(Problem description):
Using the records below, transcribe word for word the stretch from the line that contains "This font had" through the line that contains "如果您想协助本计划，欢迎通过", both end lines included, and nothing else.

(Records)

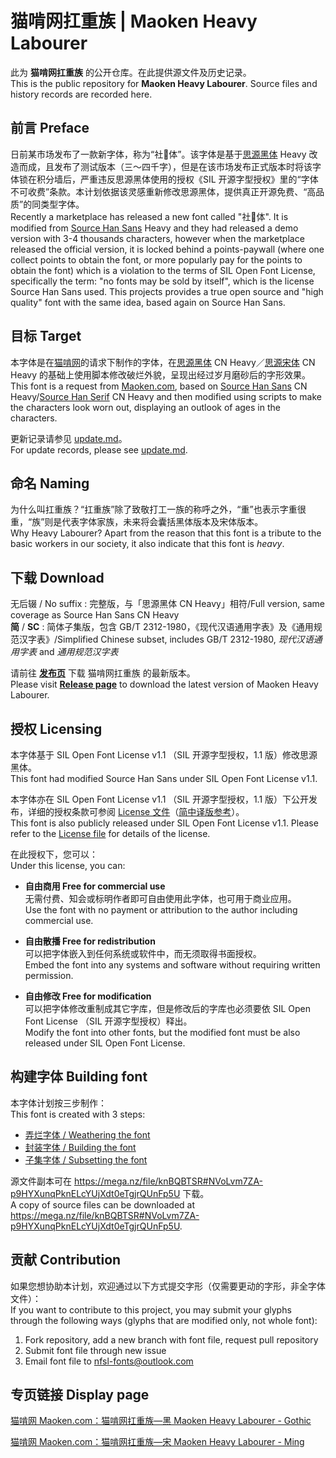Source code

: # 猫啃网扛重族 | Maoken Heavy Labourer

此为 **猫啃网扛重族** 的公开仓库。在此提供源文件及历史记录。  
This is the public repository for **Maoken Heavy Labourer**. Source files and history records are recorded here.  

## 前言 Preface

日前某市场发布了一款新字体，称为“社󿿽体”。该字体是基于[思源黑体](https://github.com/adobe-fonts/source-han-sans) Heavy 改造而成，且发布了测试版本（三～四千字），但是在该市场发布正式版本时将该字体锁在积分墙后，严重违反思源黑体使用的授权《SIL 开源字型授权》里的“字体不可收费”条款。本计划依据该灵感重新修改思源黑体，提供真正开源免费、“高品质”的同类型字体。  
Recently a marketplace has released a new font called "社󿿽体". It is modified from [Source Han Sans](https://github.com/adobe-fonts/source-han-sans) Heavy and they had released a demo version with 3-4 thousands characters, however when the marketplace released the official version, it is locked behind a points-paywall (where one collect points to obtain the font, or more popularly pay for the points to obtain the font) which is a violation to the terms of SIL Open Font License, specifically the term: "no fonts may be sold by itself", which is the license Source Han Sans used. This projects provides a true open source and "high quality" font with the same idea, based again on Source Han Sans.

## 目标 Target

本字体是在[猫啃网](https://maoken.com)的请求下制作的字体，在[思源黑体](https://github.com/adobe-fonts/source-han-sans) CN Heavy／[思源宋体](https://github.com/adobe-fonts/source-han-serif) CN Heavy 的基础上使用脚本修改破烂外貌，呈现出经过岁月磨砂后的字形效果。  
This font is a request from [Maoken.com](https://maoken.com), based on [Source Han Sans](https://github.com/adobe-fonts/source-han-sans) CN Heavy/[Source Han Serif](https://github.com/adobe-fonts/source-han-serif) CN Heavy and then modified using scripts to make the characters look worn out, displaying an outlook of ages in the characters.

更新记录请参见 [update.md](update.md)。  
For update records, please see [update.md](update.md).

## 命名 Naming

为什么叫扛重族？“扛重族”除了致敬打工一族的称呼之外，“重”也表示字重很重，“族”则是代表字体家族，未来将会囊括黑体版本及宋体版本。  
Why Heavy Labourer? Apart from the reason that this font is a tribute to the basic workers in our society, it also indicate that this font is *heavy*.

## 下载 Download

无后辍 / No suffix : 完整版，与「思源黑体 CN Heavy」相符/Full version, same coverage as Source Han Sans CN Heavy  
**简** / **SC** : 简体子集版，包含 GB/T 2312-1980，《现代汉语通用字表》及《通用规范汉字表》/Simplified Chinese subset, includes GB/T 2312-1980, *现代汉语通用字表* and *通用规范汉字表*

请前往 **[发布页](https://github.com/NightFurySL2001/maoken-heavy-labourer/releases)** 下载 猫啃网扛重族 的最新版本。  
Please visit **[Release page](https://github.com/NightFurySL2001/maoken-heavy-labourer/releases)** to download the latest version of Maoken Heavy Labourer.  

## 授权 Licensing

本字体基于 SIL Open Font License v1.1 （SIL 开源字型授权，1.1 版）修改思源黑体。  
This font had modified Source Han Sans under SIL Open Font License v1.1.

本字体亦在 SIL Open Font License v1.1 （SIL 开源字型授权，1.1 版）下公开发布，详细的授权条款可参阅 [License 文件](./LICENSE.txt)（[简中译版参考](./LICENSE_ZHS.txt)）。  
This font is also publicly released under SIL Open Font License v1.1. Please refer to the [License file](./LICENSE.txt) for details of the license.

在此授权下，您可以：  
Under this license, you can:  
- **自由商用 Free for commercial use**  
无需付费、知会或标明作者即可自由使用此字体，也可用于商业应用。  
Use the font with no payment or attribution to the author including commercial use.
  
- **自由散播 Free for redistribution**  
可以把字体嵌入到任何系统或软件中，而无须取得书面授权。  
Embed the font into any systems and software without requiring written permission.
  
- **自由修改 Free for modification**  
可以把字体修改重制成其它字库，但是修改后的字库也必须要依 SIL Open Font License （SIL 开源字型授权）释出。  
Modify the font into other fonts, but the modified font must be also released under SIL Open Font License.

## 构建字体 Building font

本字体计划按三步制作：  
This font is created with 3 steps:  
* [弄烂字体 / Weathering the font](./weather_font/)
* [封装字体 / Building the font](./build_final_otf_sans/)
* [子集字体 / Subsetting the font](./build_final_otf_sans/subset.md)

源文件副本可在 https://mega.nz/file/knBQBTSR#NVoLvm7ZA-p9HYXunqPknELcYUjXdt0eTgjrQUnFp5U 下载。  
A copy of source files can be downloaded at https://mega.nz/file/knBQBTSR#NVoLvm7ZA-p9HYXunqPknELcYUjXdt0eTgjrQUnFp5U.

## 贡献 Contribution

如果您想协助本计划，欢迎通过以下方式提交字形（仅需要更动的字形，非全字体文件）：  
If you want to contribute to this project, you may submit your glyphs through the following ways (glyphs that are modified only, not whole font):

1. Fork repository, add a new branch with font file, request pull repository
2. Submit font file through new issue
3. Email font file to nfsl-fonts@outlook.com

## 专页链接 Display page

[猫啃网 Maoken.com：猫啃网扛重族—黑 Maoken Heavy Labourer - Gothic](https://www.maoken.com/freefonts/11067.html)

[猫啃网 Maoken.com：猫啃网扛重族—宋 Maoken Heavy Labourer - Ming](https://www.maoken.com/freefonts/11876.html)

(End Records)
(Records)

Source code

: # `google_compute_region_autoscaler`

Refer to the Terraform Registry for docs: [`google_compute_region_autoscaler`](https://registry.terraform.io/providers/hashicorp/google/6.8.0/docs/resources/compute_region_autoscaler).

(End Records)

(Task answer):
This font had modified Source Han Sans under SIL Open Font License v1.1.

本字体亦在 SIL Open Font License v1.1 （SIL 开源字型授权，1.1 版）下公开发布，详细的授权条款可参阅 [License 文件](./LICENSE.txt)（[简中译版参考](./LICENSE_ZHS.txt)）。  
This font is also publicly released under SIL Open Font License v1.1. Please refer to the [License file](./LICENSE.txt) for details of the license.

在此授权下，您可以：  
Under this license, you can:  
- **自由商用 Free for commercial use**  
无需付费、知会或标明作者即可自由使用此字体，也可用于商业应用。  
Use the font with no payment or attribution to the author including commercial use.
  
- **自由散播 Free for redistribution**  
可以把字体嵌入到任何系统或软件中，而无须取得书面授权。  
Embed the font into any systems and software without requiring written permission.
  
- **自由修改 Free for modification**  
可以把字体修改重制成其它字库，但是修改后的字库也必须要依 SIL Open Font License （SIL 开源字型授权）释出。  
Modify the font into other fonts, but the modified font must be also released under SIL Open Font License.

## 构建字体 Building font

本字体计划按三步制作：  
This font is created with 3 steps:  
* [弄烂字体 / Weathering the font](./weather_font/)
* [封装字体 / Building the font](./build_final_otf_sans/)
* [子集字体 / Subsetting the font](./build_final_otf_sans/subset.md)

源文件副本可在 https://mega.nz/file/knBQBTSR#NVoLvm7ZA-p9HYXunqPknELcYUjXdt0eTgjrQUnFp5U 下载。  
A copy of source files can be downloaded at https://mega.nz/file/knBQBTSR#NVoLvm7ZA-p9HYXunqPknELcYUjXdt0eTgjrQUnFp5U.

## 贡献 Contribution

如果您想协助本计划，欢迎通过以下方式提交字形（仅需要更动的字形，非全字体文件）：  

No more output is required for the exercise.